Stop me if you’ve heard this one… a suspicious character from a man’s past insinuates himself into his life with stalker-like devotion, possibly setting his sexual sights on his lovely wife. Doors are found open, dogs disappear, and the couple’s growing paranoia threatens to destroy them. It’s not a very original scenario, is it? A number of movies have been built around the premise. That’s exactly what I expected from The Gift. Instead, the movie offered a clever and entertaining deconstruction of a familiar plot.
Simon (Jason Bateman) runs into an old high school friend when he and his wife, Robyn (Rebecca Hall), are shopping for their beautiful new suburban California home. Simon barely remembers Gordo (Joel Edgerton) but is soon thanking him for his housewarming gift by inviting him over for dinner. Afterwards, the gifts keep coming and the couple keeps reciprocating, but Simon wants to end their relationship; it’s just a little too weird.
This is where the similarities to any movie you’ve already seen ends. There are other secrets and mysteries to be revealed, very few of which actually come from Gordo himself. You’re never quite sure who’s telling the truth or who someone really is. Details are revealed slowly and deliberately, yet with increasing and palpable suspense. To say it’s a thinking man’s thriller might indicate that the movie is slow or dull, but nothing could be further from the truth.
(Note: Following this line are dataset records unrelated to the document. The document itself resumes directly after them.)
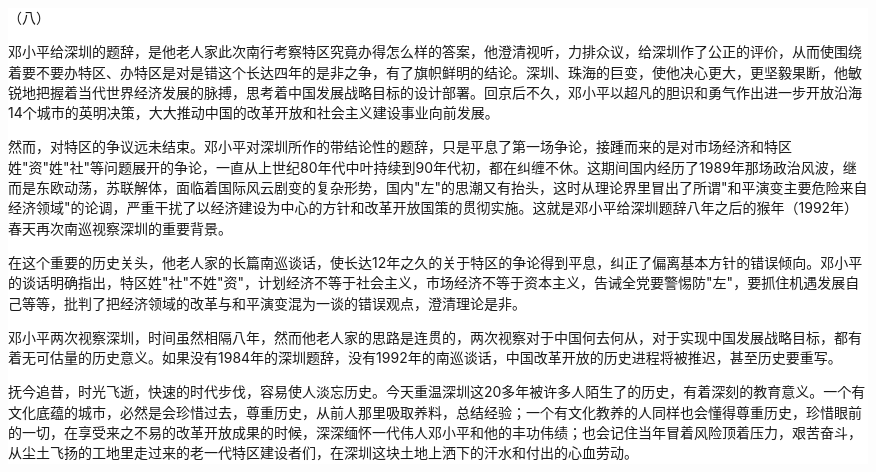 （八）


邓小平给深圳的题辞，是他老人家此次南行考察特区究竟办得怎么样的答案，他澄清视听，力排众议，给深圳作了公正的评价，从而使围绕着要不要办特区、办特区是对是错这个长达四年的是非之争，有了旗帜鲜明的结论。深圳、珠海的巨变，使他决心更大，更坚毅果断，他敏锐地把握着当代世界经济发展的脉搏，思考着中国发展战略目标的设计部署。回京后不久，邓小平以超凡的胆识和勇气作出进一步开放沿海14个城市的英明决策，大大推动中国的改革开放和社会主义建设事业向前发展。


然而，对特区的争议远未结束。邓小平对深圳所作的带结论性的题辞，只是平息了第一场争论，接踵而来的是对市场经济和特区姓"资"姓"社"等问题展开的争论，一直从上世纪80年代中叶持续到90年代初，都在纠缠不休。这期间国内经历了1989年那场政治风波，继而是东欧动荡，苏联解体，面临着国际风云剧变的复杂形势，国内"左"的思潮又有抬头，这时从理论界里冒出了所谓"和平演变主要危险来自经济领域"的论调，严重干扰了以经济建设为中心的方针和改革开放国策的贯彻实施。这就是邓小平给深圳题辞八年之后的猴年（1992年）春天再次南巡视察深圳的重要背景。


在这个重要的历史关头，他老人家的长篇南巡谈话，使长达12年之久的关于特区的争论得到平息，纠正了偏离基本方针的错误倾向。邓小平的谈话明确指出，特区姓"社"不姓"资"，计划经济不等于社会主义，市场经济不等于资本主义，告诫全党要警惕防"左"，要抓住机遇发展自己等等，批判了把经济领域的改革与和平演变混为一谈的错误观点，澄清理论是非。


邓小平两次视察深圳，时间虽然相隔八年，然而他老人家的思路是连贯的，两次视察对于中国何去何从，对于实现中国发展战略目标，都有着无可估量的历史意义。如果没有1984年的深圳题辞，没有1992年的南巡谈话，中国改革开放的历史进程将被推迟，甚至历史要重写。


抚今追昔，时光飞逝，快速的时代步伐，容易使人淡忘历史。今天重温深圳这20多年被许多人陌生了的历史，有着深刻的教育意义。一个有文化底蕴的城市，必然是会珍惜过去，尊重历史，从前人那里吸取养料，总结经验；一个有文化教养的人同样也会懂得尊重历史，珍惜眼前的一切，在享受来之不易的改革开放成果的时候，深深缅怀一代伟人邓小平和他的丰功伟绩；也会记住当年冒着风险顶着压力，艰苦奋斗，从尘土飞扬的工地里走过来的老一代特区建设者们，在深圳这块土地上洒下的汗水和付出的心血劳动。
The cast is terrific, particularly Bateman. At first, his Simon feels familiar; Bateman has played similar characters. But as the story develops, we learn his regular smirking charm might just be the tip of the iceberg for some potentially serious personality flaws. Gordo calls him “Simon Says,” because in school he could make happen whatever he wanted. This trait seems to have carried through to adulthood as he’s on the fast track for a big promotion at work.
Bateman gets to exercise some dramatic chops, also, and he’s quite good. He runs the gamut of emotions from happy to mad to sad. I can’t emphasize enough how talented he is to take the image of who we think Jason Bateman is and reveal so many layers beneath. I’m not sure I will look at him the same in the future. I may feel now that there’s something sinister behind his casual sense of humor or that he always has an ulterior motive.
Hall is great as his wife. She has her own secrets that are revealed sensitively, not sensationally. (In fact, I kept waiting the entire movie for a big, dramatic, contrived twist that never came. That’s how skillfully The Gift is written and directed. To say it’s restrained might indicate it has no action or rhythm, but nothing could be further from the truth.) Bateman and Hall are great together; they seem to have a real connection. The exact nature of their relationship is another mystery to be revealed.
Who is the skillful writer and director of The Gift? It’s Joel Edgerton himself, with a near perfect debut behind the camera. He sets a perfect tone, and knows how and when to disturb that tone for maximum effect. The finale increases the pace and while you might figure out a key plot point before the characters do, it’s rewarding to watch them go through the process. Then, just when you think you have it figured out… you’re not so sure. These are the qualities of a great thriller, and this one’s a real gift.